If Nikola Jokic’s triple-double Thursday night against the Bucks were at all normal, he would have reached double-digit assists with a garbage-time pass in the fourth quarter, or pulled down a missed shot as time expired, or made a late-game free throw.
But Jokic’s triple-double was about as abnormal as it gets: The Nuggets big man reached double digits in points, rebounds and assists with 1 minute 54 seconds left in the second quarter, passing the ball to Wilson Chandler for a three-pointer and his 10th assist. At 14:33 of court time, it was the fastest triple-double in NBA history, surpassing Jim Tucker of the Syracuse Nationals, who notched a triple-double in 17 minutes in 1955.

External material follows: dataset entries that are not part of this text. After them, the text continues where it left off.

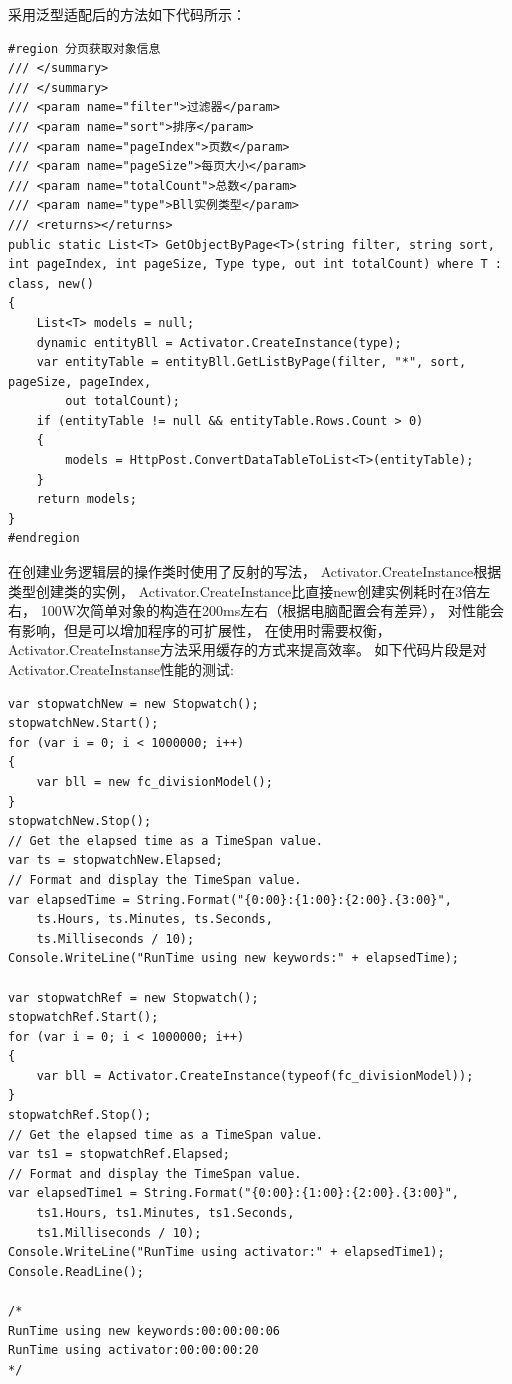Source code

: \documentclass{book}
\begin{document}
采用泛型适配后的方法如下代码所示：

\begin{lstlisting}[language={[Sharp]C},caption=泛型查询方法适配所有对象的分页查询]
#region 分页获取对象信息
/// </summary>
/// </summary>
/// <param name="filter">过滤器</param>
/// <param name="sort">排序</param>
/// <param name="pageIndex">页数</param>
/// <param name="pageSize">每页大小</param>
/// <param name="totalCount">总数</param>
/// <param name="type">Bll实例类型</param>
/// <returns></returns>
public static List<T> GetObjectByPage<T>(string filter, string sort, int pageIndex, int pageSize, Type type, out int totalCount) where T : class, new()
{
    List<T> models = null;
    dynamic entityBll = Activator.CreateInstance(type);
    var entityTable = entityBll.GetListByPage(filter, "*", sort, pageSize, pageIndex,
        out totalCount);
    if (entityTable != null && entityTable.Rows.Count > 0)
    {
        models = HttpPost.ConvertDataTableToList<T>(entityTable);
    }
    return models;
}
#endregion
\end{lstlisting}

在创建业务逻辑层的操作类时使用了反射的写法，
Activator.CreateInstance根据类型创建类的实例，
Activator.CreateInstance比直接new创建实例耗时在3倍左右，
100W次简单对象的构造在200ms左右（根据电脑配置会有差异），
对性能会有影响，但是可以增加程序的可扩展性，
在使用时需要权衡，Activator.CreateInstanse方法采用缓存的方式来提高效率。
如下代码片段是对Activator.CreateInstanse性能的测试:

\begin{lstlisting}[language={[Sharp]C}]
var stopwatchNew = new Stopwatch();
stopwatchNew.Start();
for (var i = 0; i < 1000000; i++)
{
    var bll = new fc_divisionModel();
}
stopwatchNew.Stop();
// Get the elapsed time as a TimeSpan value.
var ts = stopwatchNew.Elapsed;
// Format and display the TimeSpan value.
var elapsedTime = String.Format("{0:00}:{1:00}:{2:00}.{3:00}",
    ts.Hours, ts.Minutes, ts.Seconds,
    ts.Milliseconds / 10);
Console.WriteLine("RunTime using new keywords:" + elapsedTime);

var stopwatchRef = new Stopwatch();
stopwatchRef.Start();
for (var i = 0; i < 1000000; i++)
{
    var bll = Activator.CreateInstance(typeof(fc_divisionModel));
}
stopwatchRef.Stop();
// Get the elapsed time as a TimeSpan value.
var ts1 = stopwatchRef.Elapsed;
// Format and display the TimeSpan value.
var elapsedTime1 = String.Format("{0:00}:{1:00}:{2:00}.{3:00}",
    ts1.Hours, ts1.Minutes, ts1.Seconds,
    ts1.Milliseconds / 10);
Console.WriteLine("RunTime using activator:" + elapsedTime1);
Console.ReadLine();

/*
RunTime using new keywords:00:00:00:06
RunTime using activator:00:00:00:20
*/
\end{lstlisting}
\end{document}

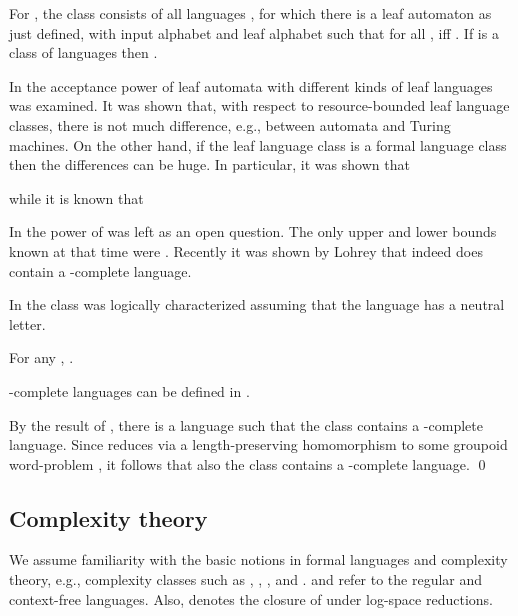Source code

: \documentclass{LMCS}
\begin{document}
\begin{defi}
For , the class  consists of all languages
, for which there is a leaf automaton  as just
defined, with input alphabet  and leaf alphabet  such
that for all ,  iff . If  is  a class of languages then
.
\end{defi}

In \cite{pevo01} the acceptance power of leaf automata with different kinds of leaf languages was examined.
 It was shown that,
with respect to  resource-bounded leaf language classes, there is not much difference, e.g., between automata and Turing
machines.  On the other hand, if the leaf language class is a formal language class then the differences can be huge. In particular, it was shown   that

 while it is known that

 In \cite{pevo01}
the power of   was left as an open question. The only upper
and lower bounds known at that time were .
Recently  it was  shown by Lohrey \cite{loh08} that indeed  does contain a -complete language.

In \cite{MR1908783} the class  was logically characterized assuming that
the language  has a neutral letter.
\begin{thm}[\cite{MR1908783}]\label{neutral}
For any , .
\end{thm}

\begin{cor}\label{Grppspace}-complete languages can be defined in  .
\end{cor}
\proof By the result of  \cite{loh08}, there is a language  such that the class   contains
a   -complete language.  Since  reduces via a length-preserving homomorphism 
to some  groupoid word-problem  \cite{belemc93}, it follows that also the class   contains a  -complete language.
\qed

\subsection{Complexity theory}

We assume familiarity with the basic notions in formal languages and complexity theory, e.g., complexity classes such as , , , and . 
 and  refer to the regular and context-free languages. Also,  denotes the closure of  under log-space reductions.
\end{document}
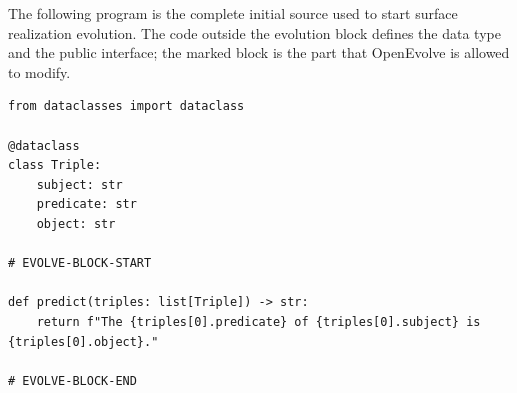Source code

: The following program is the complete initial source used to start surface
realization evolution. The code outside the evolution block defines the data
type and the public interface; the marked block is the part that OpenEvolve is
allowed to modify.

\begin{lstlisting}
from dataclasses import dataclass

@dataclass
class Triple:
    subject: str
    predicate: str
    object: str

# EVOLVE-BLOCK-START

def predict(triples: list[Triple]) -> str:
    return f"The {triples[0].predicate} of {triples[0].subject} is {triples[0].object}."

# EVOLVE-BLOCK-END
\end{lstlisting}
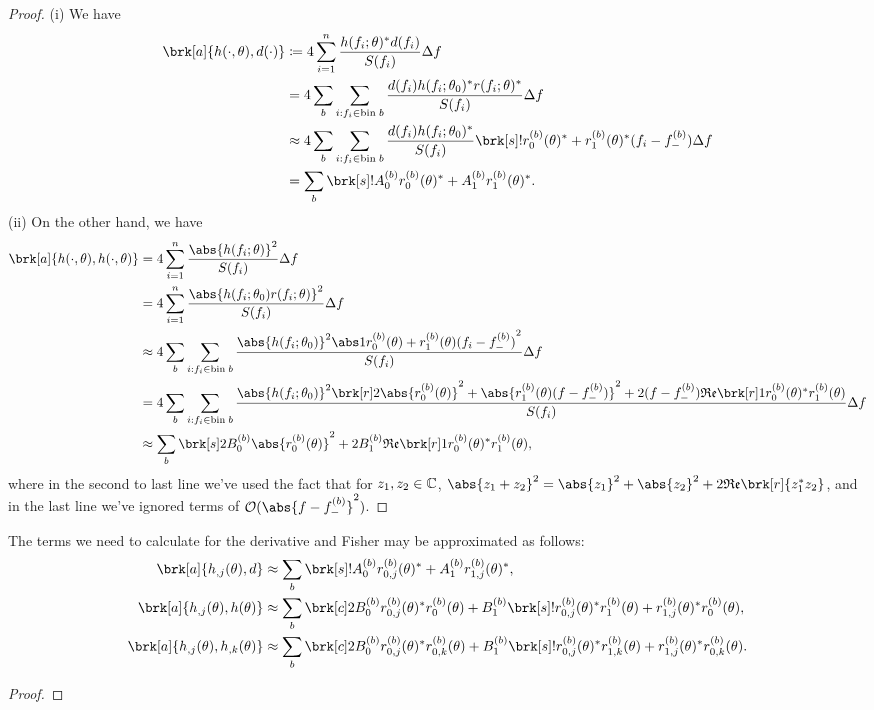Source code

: \begin{proof}
(i) We have
\begin{align*}
\brk[a]{h(\cdot, \theta), d(\cdot)} &\defn 4 \sum_{i=1}^n \frac{h(f_i;\theta)^* d(f_i) }{S(f_i)}\Delta f \\
&= 4 \sum_{b} \sum_{i:f_i \in \text{bin} \; b} \frac{d(f_i) h(f_i;\theta_0)^* r(f_i;\theta)^*}{S(f_i)}\Delta f \\
&\approx 4 \sum_{b} \sum_{i:f_i \in \text{bin} \; b} \frac{d(f_i) h(f_i;\theta_0)^*}{S(f_i)} \brk[s]!{r_0^{(b)}(\theta)^* + r_1^{(b)}(\theta)^*(f_i - f_-^{(b)})} \Delta f\\
&= \sum_b \brk[s]!{A_0^{(b)} r_0^{(b)}(\theta)^* + A_1^{(b)} r_1^{(b)}(\theta)^*}.
\end{align*}
(ii) On the other hand, we have
\begin{align*}
\brk[a]{h(\cdot,\theta), h(\cdot,\theta)} &= 4 \sum_{i=1}^n \frac{\abs{h(f_i;\theta)}^2}{S(f_i)} \Delta f \\
&= 4 \sum_{i=1}^n \frac{\abs{h(f_i;\theta_0)r(f_i;\theta) }^2}{S(f_i)}\Delta f \\
&\approx 4 \sum_b \sum_{i:f_i \in \text{bin} \; b} \frac{\abs{h(f_i;\theta_0)}^2 \abs1{r_0^{(b)}(\theta) + r_1^{(b)}(\theta) (f_i-f_-^{(b)})}^2}{S(f_i)}\Delta f \\
&= 4 \sum_b \sum_{i:f_i \in \text{bin} \; b}\frac{\abs{h(f_i;\theta_0)}^2 \brk[r]2{\abs{r_0^{(b)}(\theta)}^2 + \abs{r_1^{(b)}(\theta)(f-f_-^{(b)})}^2 + 2(f-f_-^{(b)}) \re \brk[r]1{r_0^{(b)}(\theta)^*r_1^{(b)}(\theta)}}}{S(f_i)}\Delta f \\
&\approx \sum_b \brk[s]2{B_0^{(b)} \abs{r_0^{(b)}(\theta)}^2 + 2B_1^{(b)} \re \brk[r]1{r_0^{(b)}(\theta)^* r_1^{(b)}(\theta)}},
\end{align*}
where in the second to last line we've used the fact that for $z_1, z_2 \in \mathbb{C}$, $\abs{z_1+z_2}^2 = \abs{z_1}^2 + \abs{z_2}^2 + 2 \re \brk[r]{z_1^* z_2}$, and in the last line we've ignored terms of $\order(\abs{f-f_-^{(b)}}^2)$.
\end{proof}

\begin{proposition}[]\label{}
The terms we need to calculate for the derivative and Fisher may be approximated as follows:
\begin{align*}
\brk[a]{h_{,j}(\theta),d} &\approx \sum_b \brk[s]!{A_0^{(b)} r_{0,j}^{(b)} (\theta)^* + A_1^{(b)} r_{1,j}^{(b)}(\theta)^*}, \\
\brk[a]{h_{,j}(\theta), h(\theta)} &\approx \sum_b \brk[c]2{B_0^{(b)} r_{0,j}^{(b)}(\theta)^* r_0^{(b)}(\theta) + B_1^{(b)} \brk[s]!{r_{0,j}^{(b)}(\theta)^* r_1^{(b)}(\theta) + r_{1,j}^{(b)}(\theta)^* r_0^{(b)}(\theta)}}, \\
\brk[a]{h_{,j}(\theta), h_{,k}(\theta)} &\approx \sum_b \brk[c]2{B_0^{(b)} r_{0,j}^{(b)}(\theta)^* r_{0,k}^{(b)}(\theta) + B_1^{(b)} \brk[s]!{r_{0,j}^{(b)}(\theta)^* r_{1,k}^{(b)}(\theta) + r_{1,j}^{(b)}(\theta)^* r_{0,k}^{(b)}(\theta)}}.
\end{align*}
\end{proposition}
\begin{proof}

\end{proof}


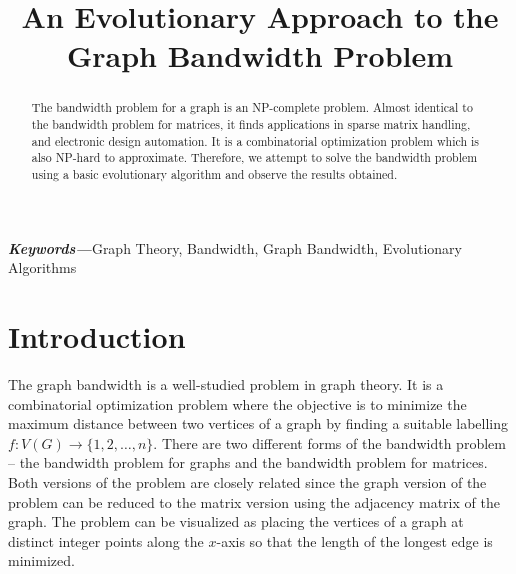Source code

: \documentclass[conference,compsoc]{IEEEtran}
\begin{document}
\title{An Evolutionary Approach to the Graph Bandwidth Problem}
\author{
\and
{}
\and
{}
}

\maketitle

\begin{abstract}
  The bandwidth problem for a graph is an NP-complete problem. Almost identical to the 
  bandwidth problem for matrices, it finds applications in sparse matrix handling, and electronic design 
  automation. It is a combinatorial optimization problem which is also NP-hard to approximate. Therefore, 
  we attempt to solve the bandwidth problem using a basic evolutionary algorithm and observe the results obtained. 
\end{abstract}
\noindent \textit{\textbf{\small Keywords---}}{\small Graph Theory, Bandwidth, Graph Bandwidth, Evolutionary Algorithms}
\IEEEpeerreviewmaketitle

\section{Introduction} 
The graph bandwidth is a well-studied problem in graph theory. It is a combinatorial optimization problem where the objective 
is to minimize the maximum distance between two vertices of a graph by finding a suitable labelling $f: V(G) \to \{1, 2, \dots, n\}$.
There are two different forms of the bandwidth problem -- the bandwidth problem for graphs and the bandwidth problem for matrices. 
Both versions of the problem are closely related since the graph version of the problem can be reduced to the matrix version using 
the adjacency matrix of the graph. 
The problem can be visualized as placing the vertices of a graph at distinct integer points along the $x$-axis so that the 
length of the longest edge is minimized. 
\end{document}
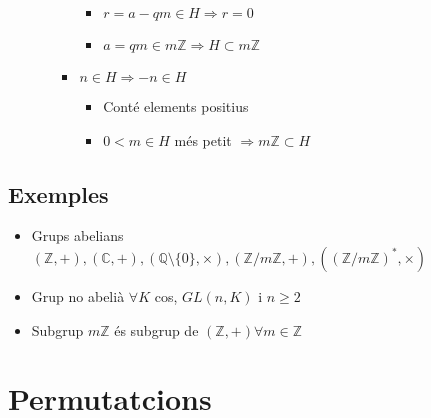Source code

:\documentclass{article}
\newcommand{\Z}{\mathbb{Z}}
\newcommand{\Q}{\mathbb{Q}}
\newcommand{\C}{\mathbb{C}}
\begin{document}
\begin{itemize}
\begin{itemize}
\begin{itemize}
\begin{itemize}
			\item $r = a - qm \in H \Rightarrow r = 0$
			\item $a = qm \in m\Z \Rightarrow H \subset m\Z$
			\end{itemize}
		\item $n \in H \Rightarrow -n \in H$
			\begin{itemize}
			\item Conté elements positius
			\item $0 < m \in H$ més petit $\Rightarrow m\Z \subset H$
			\end{itemize}
		\end{itemize}
	\end{itemize}
\end{itemize}

\subsection*{Exemples}
\begin{itemize}
\item Grups abelians
	\subitem $(\Z, +), (\C, +), (\Q\setminus\{0\}, \times), (\Z/m\Z, +), ((\Z/m\Z)^*, \times)$
\item Grup no abelià
	\subitem $\forall K$ cos, $GL(n, K)$ i $n \ge 2$
\item Subgrup
	\subitem $m\Z$ és subgrup de $(\Z, +) \forall m \in \Z$
\end{itemize}


\section{Permutatcions}
\end{document}
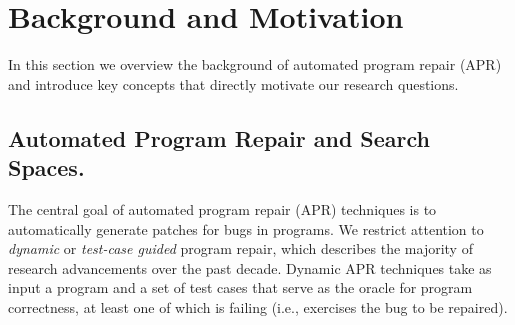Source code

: \documentclass[10pt, conference]{IEEEtran}
\begin{document}
\section{Background and Motivation}
\label{sec:background}

In this section we overview the background of automated program repair (APR) and
introduce key concepts that directly motivate our research questions.

\subsection{Automated Program Repair and Search Spaces.}
The central goal of automated program repair (APR) techniques is to
automatically generate patches for bugs in programs. We restrict attention to
\emph{dynamic} or \emph{test-case guided} program repair, which describes the
majority of research advancements over the past decade. Dynamic APR techniques
take as input a program and a set of test cases that serve as the oracle for
program correctness, at least one of which is failing (i.e., exercises the bug
to be repaired).
\end{document}
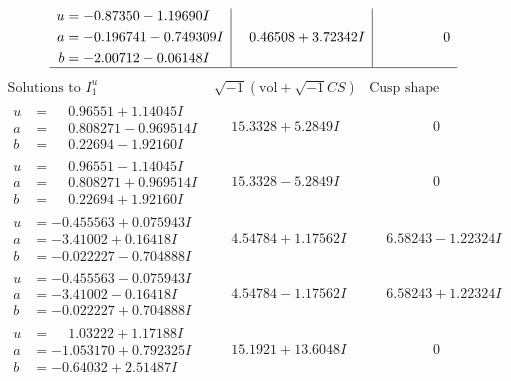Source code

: \documentclass[1p]{elsarticle_modified}
\theoremstyle{definition}
\newcommand{\I}{\sqrt{-1}}
\begin{document}
$$\begin{array}{c|c|c}
\begin{aligned}
u &= -0.87350 - 1.19690 I \\
a &= -0.196741 - 0.749309 I \\
b &= -2.00712 - 0.06148 I\end{aligned}
 & \phantom{-}0.46508 + 3.72342 I & \phantom{-0.000000 } 0\\
 \hline 
 \end{array}$$\newpage$$\begin{array}{c|c|c}  
\text{Solutions to }I^u_{1}& \I (\text{vol} + \sqrt{-1}CS) & \text{Cusp shape}\\
 \hline 
\begin{aligned}
u &= \phantom{-}0.96551 + 1.14045 I \\
a &= \phantom{-}0.808271 - 0.969514 I \\
b &= \phantom{-}0.22694 - 1.92160 I\end{aligned}
 & \phantom{-}15.3328 + 5.2849 I & \phantom{-0.000000 } 0 \\ \hline\begin{aligned}
u &= \phantom{-}0.96551 - 1.14045 I \\
a &= \phantom{-}0.808271 + 0.969514 I \\
b &= \phantom{-}0.22694 + 1.92160 I\end{aligned}
 & \phantom{-}15.3328 - 5.2849 I & \phantom{-0.000000 } 0 \\ \hline\begin{aligned}
u &= -0.455563 + 0.075943 I \\
a &= -3.41002 + 0.16418 I \\
b &= -0.022227 - 0.704888 I\end{aligned}
 & \phantom{-}4.54784 + 1.17562 I & \phantom{-}6.58243 - 1.22324 I \\ \hline\begin{aligned}
u &= -0.455563 - 0.075943 I \\
a &= -3.41002 - 0.16418 I \\
b &= -0.022227 + 0.704888 I\end{aligned}
 & \phantom{-}4.54784 - 1.17562 I & \phantom{-}6.58243 + 1.22324 I \\ \hline\begin{aligned}
u &= \phantom{-}1.03222 + 1.17188 I \\
a &= -1.053170 + 0.792325 I \\
b &= -0.64032 + 2.51487 I\end{aligned}
 & \phantom{-}15.1921 + 13.6048 I & \phantom{-0.000000 } 0 \\ \hline\begin{aligned}

\end{aligned}
\end{array}$$
\end{document}
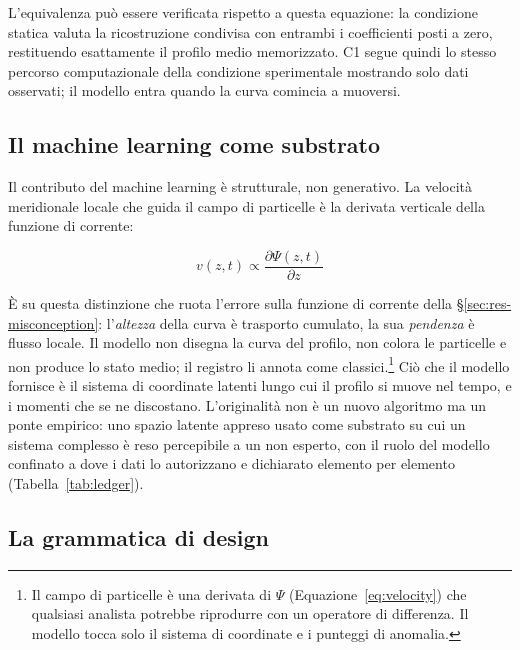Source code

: L'equivalenza può essere verificata rispetto a questa equazione: la condizione statica valuta la ricostruzione condivisa con entrambi i coefficienti posti a zero, restituendo esattamente il profilo medio memorizzato. C1 segue quindi lo stesso percorso computazionale della condizione sperimentale mostrando solo dati osservati; il modello entra quando la curva comincia a muoversi.

\subsection{Il machine learning come substrato}
\label{subsec:ml-role}

Il contributo del machine learning è strutturale, non generativo. La velocità meridionale locale che guida il campo di particelle è la derivata verticale della funzione di corrente:

\begin{equation}
\label{eq:velocity}
v(z, t) \propto \frac{\partial \Psi(z, t)}{\partial z}
\end{equation}

\noindent È su questa distinzione che ruota l'errore sulla funzione di corrente della \S\ref{sec:res-misconception}: l'\emph{altezza} della curva è trasporto cumulato, la sua \emph{pendenza} è flusso locale. Il modello non disegna la curva del profilo, non colora le particelle e non produce lo stato medio; il registro li annota come classici.\footnote{Il campo di particelle è una derivata di $\Psi$ (Equazione~\ref{eq:velocity}) che qualsiasi analista potrebbe riprodurre con un operatore di differenza. Il modello tocca solo il sistema di coordinate e i punteggi di anomalia.} Ciò che il modello fornisce è il sistema di coordinate latenti lungo cui il profilo si muove nel tempo, e i momenti che se ne discostano. L'originalità non è un nuovo algoritmo ma un ponte empirico: uno spazio latente appreso usato come substrato su cui un sistema complesso è reso percepibile a un non esperto, con il ruolo del modello confinato a dove i dati lo autorizzano e dichiarato elemento per elemento (Tabella~\ref{tab:ledger}).

\subsection{La grammatica di design}
\label{subsec:grammar}

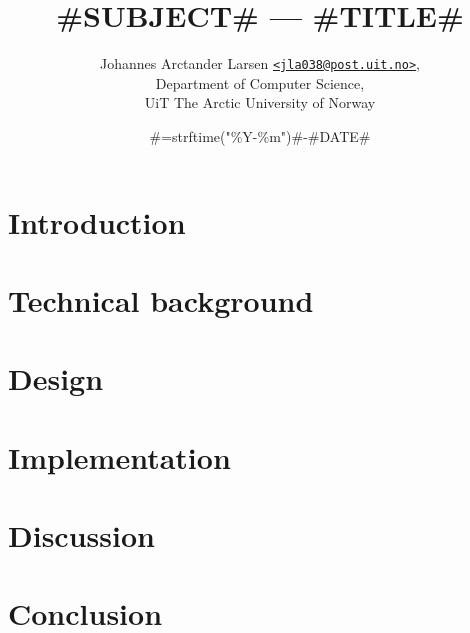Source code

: \documentclass[english,a4paper,10pt]{article}
\makeatletter
\newcommand{\documentdate}{#=strftime("\%Y-\%m")#-#DATE#}
\newcommand{\documentauthorname}{Johannes Arctander Larsen}
\newcommand{\documentauthormail}{jla038@post.uit.no}
\newcommand{\documentauthor}{\documentauthorname{} \href{mailto:\documentauthormail}{\texttt{<\documentauthormail>}}}
\newcommand{\documentdepartment}{Department of Computer Science}
\newcommand{\documentinstitution}{UiT The Arctic University of Norway}
\newcommand{\documentinstitute}{\documentdepartment, \\ \documentinstitution}
\newcommand{\documenttitle}{#SUBJECT# --- #TITLE#}
\makeatother
\begin{document}
\title{\documenttitle}
\date{\documentdate}
\author{
	\documentauthor,\\
	\documentinstitute
}
\maketitle

\section{Introduction}
\section{Technical background}
\section{Design}
\section{Implementation}
\section{Discussion}
\section{Conclusion}


\end{document}
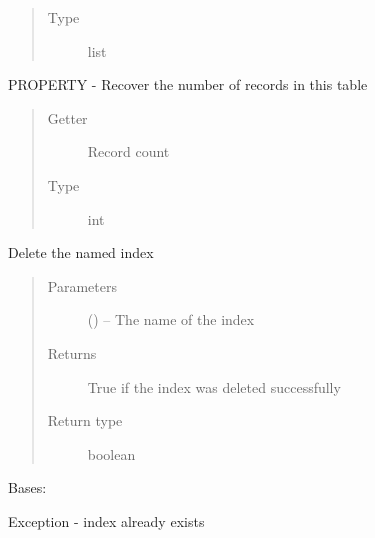 \documentclass[letterpaper,10pt,english]{sphinxmanual}
\begin{document}
\begin{fulllineitems}
\begin{fulllineitems}
\begin{quote}
\begin{description}
\item[{Type}] \leavevmode
list

\end{description}\end{quote}

\end{fulllineitems}


\begin{fulllineitems}
\label{\detokenize{index:mamba.Table.records}}
PROPERTY - Recover the number of records in this table
\begin{quote}\begin{description}
\item[{Getter}] \leavevmode
Record count

\item[{Type}] \leavevmode
int

\end{description}\end{quote}

\end{fulllineitems}


\begin{fulllineitems}
\label{\detokenize{index:mamba.Table.unindex}}
Delete the named index
\begin{quote}\begin{description}
\item[{Parameters}] \leavevmode
{} () -- The name of the index

\item[{Returns}] \leavevmode
True if the index was deleted successfully

\item[{Return type}] \leavevmode
boolean

\end{description}\end{quote}

\end{fulllineitems}


\end{fulllineitems}


\begin{fulllineitems}
\label{\detokenize{index:mamba.lmdb_IndexExists}}
Bases: 

Exception - index already exists

\end{fulllineitems}
\end{document}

Jokic added his name to all sorts of crazy lists Thursday night, per ESPN Stats & Info. Among NBA players 6 feet 10 or taller, only Wilt Chamberlain had more assists in a game (21 in 1968 and 19 in 1967). Plus, he became just the sixth NBA player to record 30 points, 15, rebounds and 15 assists in a game. The others? Chamberlain, James Harden, Larry Bird, Magic Johnson and Oscar Robertson.
Oh, and the Bucks’ Giannis Antetokounmpo also recorded a triple-double with 36 points, 13 assists and 11 rebounds. Jokic and Antetokounmpo are just the third opposing players to record 30-point triple-doubles in one NBA game, joining Johnny Kerr and Dave DeBusschere in 1965 and Oscar Robertson and Richie Guerin in 1961. And the Nuggets made 24 three-pointers, one shy of the single-game NBA record set by the Cavs last season (Denver also made 24 three-pointers in a game last season).
The Serbian-born Jokic recorded his first career triple-double last season at Bradley Center in Milwaukee, which has one of the largest Serbian populations in the United States. After Thursday’s game, the Denver Post reports, a sizable contingent of fans waving Serbian flags crowded the Nuggets bench, and Jokic obliged them with selfies.
Jokic was not invited to any of this weekend’s All-Star Game festivities even though he’s averaging 16.9 points, 10.6 rebounds and 5.9 assists per game (again, he’s 6-10). He said he’s not bothered by it and didn’t use the slight as motivation Thursday.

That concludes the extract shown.